- Review Price: £24.99
With the ever-increasing popularity of digital photography and the near-universal ownership of powerful personal computers, it’s no surprise that a lot of people will at some point try their hand at digital image editing, even if it’s only cropping and re-sizing an image. Most digital cameras come with some sort of simple editing software, capable of adjusting colour, brightness and image size, and even making basic alterations to a photograph, such as correcting flash red-eye.

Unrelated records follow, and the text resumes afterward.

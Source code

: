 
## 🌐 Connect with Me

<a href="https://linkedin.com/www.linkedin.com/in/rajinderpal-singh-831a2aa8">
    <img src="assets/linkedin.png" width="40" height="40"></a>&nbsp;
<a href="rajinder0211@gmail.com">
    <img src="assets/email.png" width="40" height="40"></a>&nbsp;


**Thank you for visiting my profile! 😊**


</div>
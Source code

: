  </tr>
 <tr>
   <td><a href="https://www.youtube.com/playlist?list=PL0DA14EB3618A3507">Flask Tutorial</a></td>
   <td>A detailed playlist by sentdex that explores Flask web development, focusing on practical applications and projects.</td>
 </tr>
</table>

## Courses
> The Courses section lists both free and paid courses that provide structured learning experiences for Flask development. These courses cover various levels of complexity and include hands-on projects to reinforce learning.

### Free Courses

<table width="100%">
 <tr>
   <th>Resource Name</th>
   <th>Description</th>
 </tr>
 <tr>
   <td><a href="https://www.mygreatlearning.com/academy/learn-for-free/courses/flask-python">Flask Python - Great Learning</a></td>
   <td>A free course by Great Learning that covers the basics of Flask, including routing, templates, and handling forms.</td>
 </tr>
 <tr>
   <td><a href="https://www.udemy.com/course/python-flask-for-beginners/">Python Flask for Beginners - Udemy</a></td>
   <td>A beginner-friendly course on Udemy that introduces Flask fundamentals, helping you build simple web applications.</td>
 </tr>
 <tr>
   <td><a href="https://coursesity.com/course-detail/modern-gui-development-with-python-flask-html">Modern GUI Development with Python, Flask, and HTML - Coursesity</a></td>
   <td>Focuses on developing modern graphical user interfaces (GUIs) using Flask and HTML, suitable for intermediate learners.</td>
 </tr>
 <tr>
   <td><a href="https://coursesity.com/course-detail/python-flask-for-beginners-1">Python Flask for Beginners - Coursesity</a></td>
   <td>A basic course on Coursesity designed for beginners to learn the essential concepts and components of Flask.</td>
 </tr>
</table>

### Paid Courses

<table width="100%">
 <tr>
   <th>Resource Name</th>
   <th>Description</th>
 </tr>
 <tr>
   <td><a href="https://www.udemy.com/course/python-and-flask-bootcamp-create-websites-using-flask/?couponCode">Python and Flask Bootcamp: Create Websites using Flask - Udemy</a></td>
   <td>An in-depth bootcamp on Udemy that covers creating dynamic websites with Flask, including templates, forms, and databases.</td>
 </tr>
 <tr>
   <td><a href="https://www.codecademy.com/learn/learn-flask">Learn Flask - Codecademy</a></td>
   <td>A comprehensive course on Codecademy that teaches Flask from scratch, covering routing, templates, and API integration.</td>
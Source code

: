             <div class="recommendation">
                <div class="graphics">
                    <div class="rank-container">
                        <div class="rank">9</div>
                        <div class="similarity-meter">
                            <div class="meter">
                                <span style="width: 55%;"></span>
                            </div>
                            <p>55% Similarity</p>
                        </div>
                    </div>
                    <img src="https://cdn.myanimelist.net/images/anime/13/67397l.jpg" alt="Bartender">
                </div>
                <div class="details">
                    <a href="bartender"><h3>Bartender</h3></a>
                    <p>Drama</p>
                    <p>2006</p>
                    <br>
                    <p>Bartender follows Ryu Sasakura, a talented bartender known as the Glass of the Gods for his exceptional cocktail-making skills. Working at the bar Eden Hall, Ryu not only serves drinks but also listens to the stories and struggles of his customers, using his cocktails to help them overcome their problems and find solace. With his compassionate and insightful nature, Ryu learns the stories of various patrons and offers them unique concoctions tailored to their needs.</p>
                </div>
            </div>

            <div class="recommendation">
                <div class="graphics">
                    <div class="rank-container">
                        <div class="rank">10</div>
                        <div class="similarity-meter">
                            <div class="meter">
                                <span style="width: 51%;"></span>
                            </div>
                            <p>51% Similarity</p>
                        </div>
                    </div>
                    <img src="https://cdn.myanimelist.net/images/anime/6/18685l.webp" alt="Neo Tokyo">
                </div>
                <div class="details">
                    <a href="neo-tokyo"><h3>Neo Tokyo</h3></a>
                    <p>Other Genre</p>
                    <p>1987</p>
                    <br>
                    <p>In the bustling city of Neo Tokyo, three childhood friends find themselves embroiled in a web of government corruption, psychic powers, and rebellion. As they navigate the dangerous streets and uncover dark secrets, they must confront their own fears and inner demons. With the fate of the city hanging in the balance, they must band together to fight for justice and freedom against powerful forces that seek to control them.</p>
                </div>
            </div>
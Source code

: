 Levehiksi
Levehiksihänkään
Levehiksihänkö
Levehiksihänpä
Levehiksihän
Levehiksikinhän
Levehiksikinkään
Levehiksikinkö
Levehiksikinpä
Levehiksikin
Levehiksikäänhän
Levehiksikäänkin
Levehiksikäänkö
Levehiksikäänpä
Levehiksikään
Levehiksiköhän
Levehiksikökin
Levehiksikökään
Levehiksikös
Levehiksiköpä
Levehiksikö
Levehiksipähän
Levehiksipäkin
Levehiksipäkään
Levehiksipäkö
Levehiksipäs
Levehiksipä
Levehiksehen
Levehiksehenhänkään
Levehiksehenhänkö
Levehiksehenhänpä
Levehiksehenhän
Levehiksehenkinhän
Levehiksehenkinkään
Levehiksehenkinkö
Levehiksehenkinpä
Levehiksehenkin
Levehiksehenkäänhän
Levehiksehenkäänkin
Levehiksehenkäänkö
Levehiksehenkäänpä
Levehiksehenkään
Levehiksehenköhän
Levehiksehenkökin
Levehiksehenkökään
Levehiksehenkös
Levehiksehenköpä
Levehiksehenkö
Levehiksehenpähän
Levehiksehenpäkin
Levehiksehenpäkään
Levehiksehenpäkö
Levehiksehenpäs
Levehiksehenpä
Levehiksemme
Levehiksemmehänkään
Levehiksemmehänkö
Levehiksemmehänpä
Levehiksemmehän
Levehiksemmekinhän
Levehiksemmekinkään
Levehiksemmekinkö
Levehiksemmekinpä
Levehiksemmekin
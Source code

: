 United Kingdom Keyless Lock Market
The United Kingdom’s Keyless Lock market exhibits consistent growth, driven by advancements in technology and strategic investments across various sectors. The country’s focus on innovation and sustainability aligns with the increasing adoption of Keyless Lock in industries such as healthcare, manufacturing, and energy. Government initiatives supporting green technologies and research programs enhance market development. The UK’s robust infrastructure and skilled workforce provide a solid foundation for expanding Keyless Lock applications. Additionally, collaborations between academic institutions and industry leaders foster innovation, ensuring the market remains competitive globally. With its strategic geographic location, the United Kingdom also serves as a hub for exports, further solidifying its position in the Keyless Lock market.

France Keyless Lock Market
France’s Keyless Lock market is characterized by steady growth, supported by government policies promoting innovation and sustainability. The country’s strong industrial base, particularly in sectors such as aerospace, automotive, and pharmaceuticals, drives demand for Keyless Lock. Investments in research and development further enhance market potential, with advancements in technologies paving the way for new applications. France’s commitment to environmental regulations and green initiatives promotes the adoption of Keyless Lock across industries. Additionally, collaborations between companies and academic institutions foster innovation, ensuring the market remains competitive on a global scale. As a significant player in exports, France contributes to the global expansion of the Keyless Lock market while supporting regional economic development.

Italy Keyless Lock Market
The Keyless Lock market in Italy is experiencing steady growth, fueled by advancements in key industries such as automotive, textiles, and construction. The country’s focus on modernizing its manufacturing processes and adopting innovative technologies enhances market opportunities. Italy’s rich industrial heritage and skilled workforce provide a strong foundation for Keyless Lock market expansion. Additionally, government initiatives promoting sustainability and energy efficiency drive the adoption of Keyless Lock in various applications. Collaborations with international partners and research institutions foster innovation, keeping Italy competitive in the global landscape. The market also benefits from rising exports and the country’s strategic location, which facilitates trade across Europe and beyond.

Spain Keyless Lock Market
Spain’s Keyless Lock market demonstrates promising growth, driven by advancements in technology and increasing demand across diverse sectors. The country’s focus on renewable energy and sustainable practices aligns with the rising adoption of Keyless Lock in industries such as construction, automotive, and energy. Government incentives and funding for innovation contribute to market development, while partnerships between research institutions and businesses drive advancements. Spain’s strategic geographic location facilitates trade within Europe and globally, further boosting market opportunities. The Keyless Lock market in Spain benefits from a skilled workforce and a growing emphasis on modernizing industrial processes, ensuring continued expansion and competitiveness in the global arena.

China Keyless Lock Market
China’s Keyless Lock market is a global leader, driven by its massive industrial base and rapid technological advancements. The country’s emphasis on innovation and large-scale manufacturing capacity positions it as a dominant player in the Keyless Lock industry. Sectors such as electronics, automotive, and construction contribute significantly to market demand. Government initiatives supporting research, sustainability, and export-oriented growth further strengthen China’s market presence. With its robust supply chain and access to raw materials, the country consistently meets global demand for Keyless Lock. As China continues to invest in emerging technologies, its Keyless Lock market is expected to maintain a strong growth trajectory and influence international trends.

Of course at the other end of the scale you have full-scale digital image editing suites, most famously Adobe Photoshop, used all over the world by professional photographers and designers to alter and even create from scratch amazing digital artwork. Almost every photograph you will see in any popular magazine or advertising poster will have been re-touched in some way. Indeed there have been several controversial cases of news photographs that have been altered to make a political point or to cast a celebrity in a more flattering – or unflattering – light.
Programs like Adobe Photoshop are very complex, and it requires a lot of study and practice to become proficient in their use. They can also be very expensive. Photoshop CS2 costs well over £500, and even the latest version of the popular Corel Paint Shop Pro costs over £50. For the home user who has neither the time nor the money to spend on such programs, Reallusion FaceFilter Studio 2.0 offers a much cheaper and quicker way to edit portrait photographs, providing a simple step-by-step method for adjusting colour, brightness, skin tone and even facial expressions, using face detection and some simple image morphing routines. The program has a recommended retail price of £29.99, but is available on Amazon for around £25.
Naturally for that kind of money you can’t expect professional quality results, and the effects produced by FaceFilter are more useful for their novelty value than for any serious use. It offers about the same level of complexity as the basic editing programs supplied with digital cameras, such as ArcSoft PhotoSuite, sacrificing versatility for clarity and ease of use.